Topological Sort

Overview

The Topological Sort algorithm produces an ordering of nodes in a directed acyclic graph (DAG) such that for every edge, the source node appears before the target node. It uses Kahn's algorithm, processing nodes level by level from source nodes (in-degree 0).

Topological sorting is widely used for dependency resolution, task scheduling, and build ordering.

Concepts

Directed Acyclic Graph (DAG)

A directed acyclic graph (DAG) is a directed graph with no directed cycles. That is, it is not possible to start at any node v and follow a directed path to return back to v.

As shown here, the first and second graphs are DAGs, while the third graph contains a directed cycle (B→C→D→B) and therefore does not qualify as a DAG.

A directed graph is a DAG if and only if it can be topologically sorted.

Topological Sort

Every DAG has at least one topological sorting. In the above examples, the first graph has 3 possible sortings:

A, E, B, D, C
A, B, E, D, C
A, B, D, E, C

A DAG has a unique topological sorting if and only if it has a directed path containing all the nodes, in which case the sorting is the same as the order in which the nodes appear in the path.

In the following example, the nodes have only 1 possible topological sorting: A, B, D, C, E, F.

Considerations

The algorithm only works on directed acyclic graphs (DAGs).
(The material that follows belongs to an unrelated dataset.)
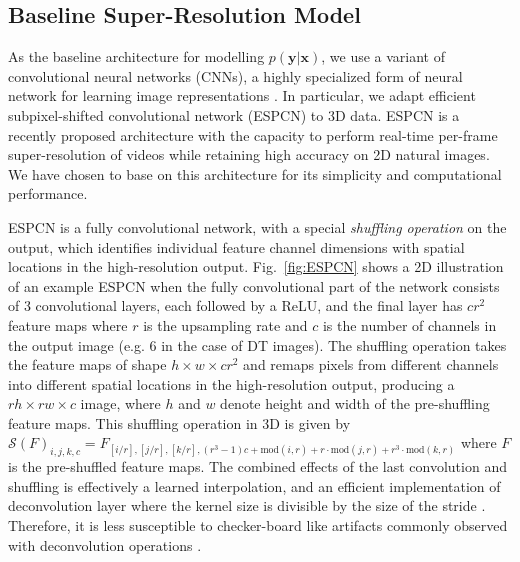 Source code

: \subsection{Baseline Super-Resolution Model} \label{sec:baseline}
As the baseline architecture for modelling $p(\mathbf{y}|\mathbf{x})$, we use a variant of convolutional neural networks (CNNs), a highly specialized form of neural network for learning image representations \cite{lecun2015deep,goodfellow2016deep}. In particular, we adapt efficient subpixel-shifted convolutional network (ESPCN) \cite{shi2016real} to 3D data.  ESPCN is a recently proposed architecture with the capacity to perform real-time per-frame super-resolution of videos while retaining high accuracy on 2D natural images. We have chosen to base on this architecture for its simplicity and computational performance. %

ESPCN is a fully convolutional network, with a special \emph{shuffling operation} on the output, which identifies individual feature channel dimensions with spatial locations in the high-resolution output. Fig.~\ref{fig:ESPCN} shows a 2D illustration of an example ESPCN when the fully convolutional part of the network consists of 3 convolutional layers, each followed by a ReLU, and the final layer has $cr^2$ feature maps where $r$ is the upsampling rate and $c$ is the number of channels in the output image (e.g. $6$ in the case of DT images). The shuffling operation takes the feature maps of shape $h\times w\times cr^2$ and remaps pixels from different channels into different spatial locations in the high-resolution output, producing a $rh\times rw\times c$ image, where $h$ and $w$ denote height and width of the pre-shuffling feature maps. This shuffling operation in 3D is given by $\mathcal{S}(F)_{i,j,k,c} =  F_{[i/r],[j/r],[k/r],(r^3-1)c + \text{mod}(i,r) + r\cdot \text{mod}(j,r) + r^3\cdot \text{mod}(k,r)}$ where $F$ is the pre-shuffled feature maps. The combined effects of the last convolution and shuffling is effectively a learned interpolation, and an efficient implementation of deconvolution layer \cite{zeiler2011adaptive} where the kernel size is divisible by the size of the stride \cite{shi2016real}. Therefore, it is less susceptible to checker-board like artifacts commonly observed with deconvolution operations \cite{odena2016deconvolution}.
If the graph contains a cycle, an error is returned.
Each node is assigned a level based on its BFS depth from source nodes (nodes with in-degree 0 are level 0).

Example Graph

GQL
INSERT (A:default {_id: "A"}), (B:default {_id: "B"}),
       (C:default {_id: "C"}), (D:default {_id: "D"}),
       (E:default {_id: "E"}), (F:default {_id: "F"}),
       (G:default {_id: "G"}), (H:default {_id: "H"}),
       (A)-[:default]->(B), (A)-[:default]->(C),
       (A)-[:default]->(D), (A)-[:default]->(E),
       (E)-[:default]->(G), (F)-[:default]->(D),
       (F)-[:default]->(E), (H)-[:default]->(G)

Parameters

Name	Type	Default	Description
`limit`	`INT`	`-1`	Limits the number of results returned (-1 = all).
`order`	`STRING`	/	Sorts the results by `order`: `asc` or `desc`.

Run Mode

Returns:

Column	Type	Description
`nodeId`	`STRING`	Node identifier (`_id`)
`order`	`INT`	Topological order position (0-based)
`level`	`INT`	BFS level in the DAG (0 = source nodes)

GQL
CALL algo.topologicalsort() YIELD nodeId, order, level

Result:

nodeId	order	level
F	0	0
A	1	0
H	2	0
E	3	1
D	4	1
C	5	1
B	6	1
G	7	2

Stream Mode

Returns the same columns as run mode, streamed for memory efficiency.

GQL
CALL algo.topologicalsort.stream() YIELD nodeId, order, level
FILTER level = 0
RETURN nodeId

Result:

nodeId
F
A
H

Stats Mode

Returns:

Column	Type	Description
`nodeCount`	`INT`	Total number of nodes
`maxLevel`	`INT`	Maximum BFS level in the DAG

GQL
CALL algo.topologicalsort.stats() YIELD nodeCount, maxLevel

Result:

nodeCount	maxLevel
8	2